(Collection entries)
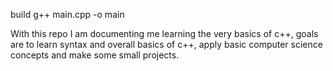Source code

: build g++ main.cpp -o main

With this repo I am documenting me learning the very basics of c++, goals are to learn syntax and overall basics of c++, 
apply basic computer science concepts and make some small projects.
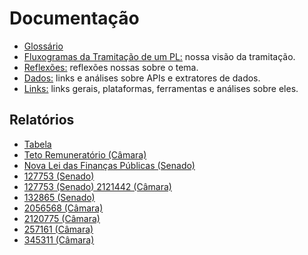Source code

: Documentação
============

- [Glossário](glossario.md)
- [Fluxogramas da Tramitação de um PL:](flowchart-tramitacao-vertical.png) nossa visão da tramitação.
- [Reflexões:](reflexoes.md) reflexões nossas sobre o tema.
- [Dados:](dados.md) links e análises sobre APIs e extratores de dados.
- [Links:](links.md) links gerais, plataformas, ferramentas e análises sobre eles.

## Relatórios

- [Tabela](reports/tabela-proposicoes.html)
- [Teto Remuneratório (Câmara)](reports/teto_remuneratorio-camara.html)
- [Nova Lei das Finanças Públicas (Senado)](reports/91341-bill-report-Senate.html)
- [127753 (Senado)](reports/127753-bill-report-Senate.html)
- [127753 (Senado) 2121442 (Câmara)](reports/report_127753_senado_2121442_camara.html)
- [132865 (Senado)](reports/report_132865_senado.html)
- [2056568 (Câmara)](reports/report_2056568_camara.html)
- [2120775 (Câmara)](reports/report_2120775_camara.html)
- [257161 (Câmara)](reports/report_257161_camara.html)
- [345311 (Câmara)](reports/report_345311_camara.html)
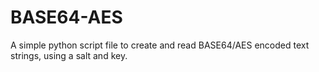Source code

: # BASE64-AES
A simple python script file to create and read BASE64/AES encoded text strings, using a salt and key.
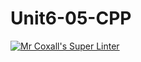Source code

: # Unit6-05-CPP
[![Mr Coxall's Super Linter](https://github.com/ICS3U-Programming-NathanA/Unit6-05-CPP/workflows/Mr%20Coxall's%20Super%20Linter/badge.svg)](https://github.com/ICS3U-Programming-NathanA/Unit6-05-CPP/actions/)
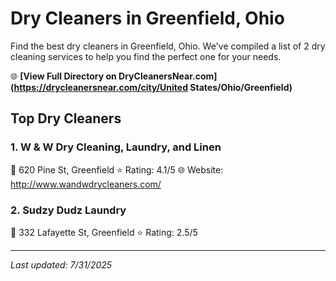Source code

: # Dry Cleaners in Greenfield, Ohio

Find the best dry cleaners in Greenfield, Ohio. We've compiled a list of 2 dry cleaning services to help you find the perfect one for your needs.

🌐 **[View Full Directory on DryCleanersNear.com](https://drycleanersnear.com/city/United States/Ohio/Greenfield)**

## Top Dry Cleaners

### 1. W & W Dry Cleaning, Laundry, and Linen
📍 620 Pine St, Greenfield
⭐ Rating: 4.1/5
🌐 Website: http://www.wandwdrycleaners.com/

### 2. Sudzy Dudz Laundry
📍 332 Lafayette St, Greenfield
⭐ Rating: 2.5/5


---

*Last updated: 7/31/2025*
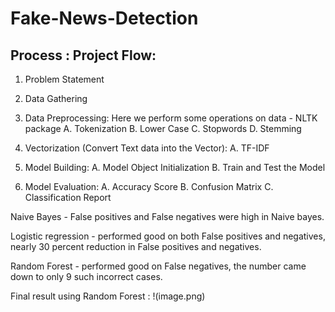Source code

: # Fake-News-Detection


Process :
Project Flow:
------------
1. Problem Statement
2. Data Gathering

3. Data Preprocessing: Here we perform some operations on data - NLTK package
    A. Tokenization
    B. Lower Case
    C. Stopwords 
    D. Stemming
    
4. Vectorization (Convert Text data into the Vector):
    A. TF-IDF
    
5. Model Building:
    A. Model Object Initialization
    B. Train and Test the Model
    
6. Model Evaluation:
    A. Accuracy Score
    B. Confusion Matrix
    C. Classification Report


Naive Bayes - False positives and False negatives were high in Naive bayes. 

Logistic regression - performed good on both False positives and negatives, nearly 30 percent reduction in False positives and negatives.

Random Forest - performed good on False negatives, the number came down to only 9 such incorrect cases.

Final result using Random Forest :
!(image.png)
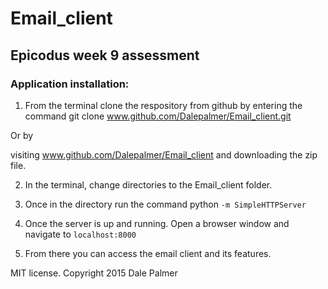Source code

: # Email_client
## Epicodus week 9 assessment

### Application installation:

1. From the terminal clone the respository from github by entering the command git clone www.github.com/Dalepalmer/Email_client.git

Or by

visiting www.github.com/Dalepalmer/Email_client and downloading the zip file.

2. In the terminal, change directories to the Email_client folder.

3. Once in the directory run the command python `-m SimpleHTTPServer`

4. Once the server is up and running. Open a browser window and navigate to `localhost:8000`

5. From there you can access the email client and its features.

MIT license. Copyright 2015 Dale Palmer
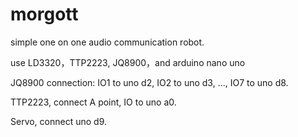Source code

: # morgott

simple one on one audio communication robot. 

use LD3320，TTP2223, JQ8900，and arduino nano uno

JQ8900 connection:
IO1 to uno d2, IO2 to uno d3, ..., IO7 to uno d8.

TTP2223, connect A point, IO to uno a0. 

Servo, connect uno d9. 
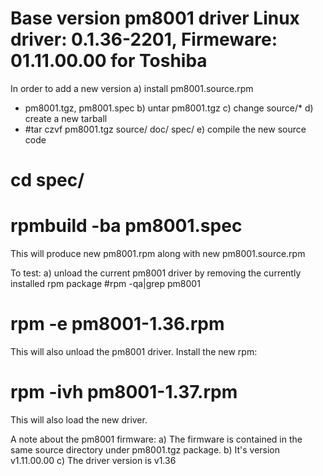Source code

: # Base version pm8001 driver Linux driver: 0.1.36-2201, Firmeware: 01.11.00.00 for Toshiba
In order to add a new version 
a) install pm8001.source.rpm
- pm8001.tgz, pm8001.spec
b) untar pm8001.tgz
c) change source/*
d) create a new tarball 
- #tar czvf pm8001.tgz source/ doc/ spec/
e) compile the new source code
# cd spec/
# rpmbuild -ba pm8001.spec
This will produce new pm8001.rpm along with new pm8001.source.rpm

To test:
a) unload the current pm8001 driver by removing the currently installed rpm package
#rpm -qa|grep pm8001
# rpm -e pm8001-1.36.rpm
This will also unload the pm8001 driver.
Install the new rpm:
# rpm -ivh pm8001-1.37.rpm
This will also load the new driver.

A note about the pm8001 firmware:
a) The firmware is contained in the same source directory under pm8001.tgz package.
b) It's version v1.11.00.00
c) The driver version is v1.36


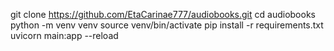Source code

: git clone https://github.com/EtaCarinae777/audiobooks.git
cd audiobooks
python -m venv venv
source venv/bin/activate
pip install -r requirements.txt
uvicorn main:app --reload
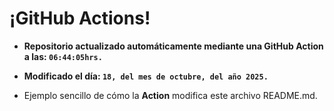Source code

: # ¡GitHub Actions!
* **Repositorio actualizado automáticamente mediante una GitHub Action a las: `06:44:05hrs.`**
* **Modificado el día: `18, del mes de octubre, del año 2025.`**

* Ejemplo sencillo de cómo la **Action** modifica este archivo README.md.
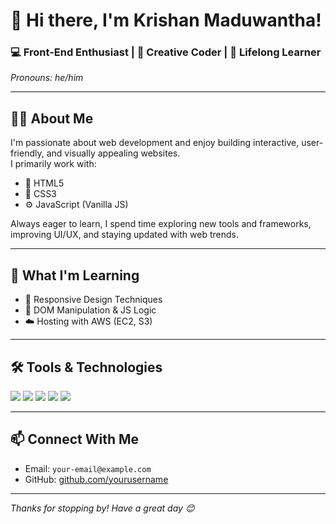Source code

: <!-- GitHub Profile README.md -->

# 👋 Hi there, I'm Krishan Maduwantha!

### 💻 Front-End Enthusiast | 🎨 Creative Coder | 🌱 Lifelong Learner  
*Pronouns: he/him*

---

## 🧑‍💻 About Me

I'm passionate about web development and enjoy building interactive, user-friendly, and visually appealing websites.  
I primarily work with:

- 🧱 HTML5
- 🎨 CSS3
- ⚙️ JavaScript (Vanilla JS)

Always eager to learn, I spend time exploring new tools and frameworks, improving UI/UX, and staying updated with web trends.

---

## 🚀 What I'm Learning

- 📱 Responsive Design Techniques  
- 🔧 DOM Manipulation & JS Logic  
- ☁️ Hosting with AWS (EC2, S3)

---

## 🛠️ Tools & Technologies

<p>
  <img src="https://img.shields.io/badge/HTML5-E34F26?style=flat&logo=html5&logoColor=white" />
  <img src="https://img.shields.io/badge/CSS3-1572B6?style=flat&logo=css3&logoColor=white" />
  <img src="https://img.shields.io/badge/JavaScript-F7DF1E?style=flat&logo=javascript&logoColor=black" />
  <img src="https://img.shields.io/badge/Visual%20Studio%20Code-007ACC?style=flat&logo=visual-studio-code&logoColor=white" />
  <img src="https://img.shields.io/badge/AWS-232F3E?style=flat&logo=amazon-aws&logoColor=white" />
</p>

---

## 📫 Connect With Me

- Email: `your-email@example.com`  
- GitHub: [github.com/yourusername](https://github.com/yourusername)

---

_Thanks for stopping by! Have a great day 😊_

# Instructions to follow:
Given the records above, reproduce precisely and only the lines between the line holding "This will also unload the pm8001 driver." and the line holding "b) It's version v1.11.00.00", inclusive.

# Response area:
This will also unload the pm8001 driver.
Install the new rpm:
# rpm -ivh pm8001-1.37.rpm
This will also load the new driver.

A note about the pm8001 firmware:
a) The firmware is contained in the same source directory under pm8001.tgz package.
b) It's version v1.11.00.00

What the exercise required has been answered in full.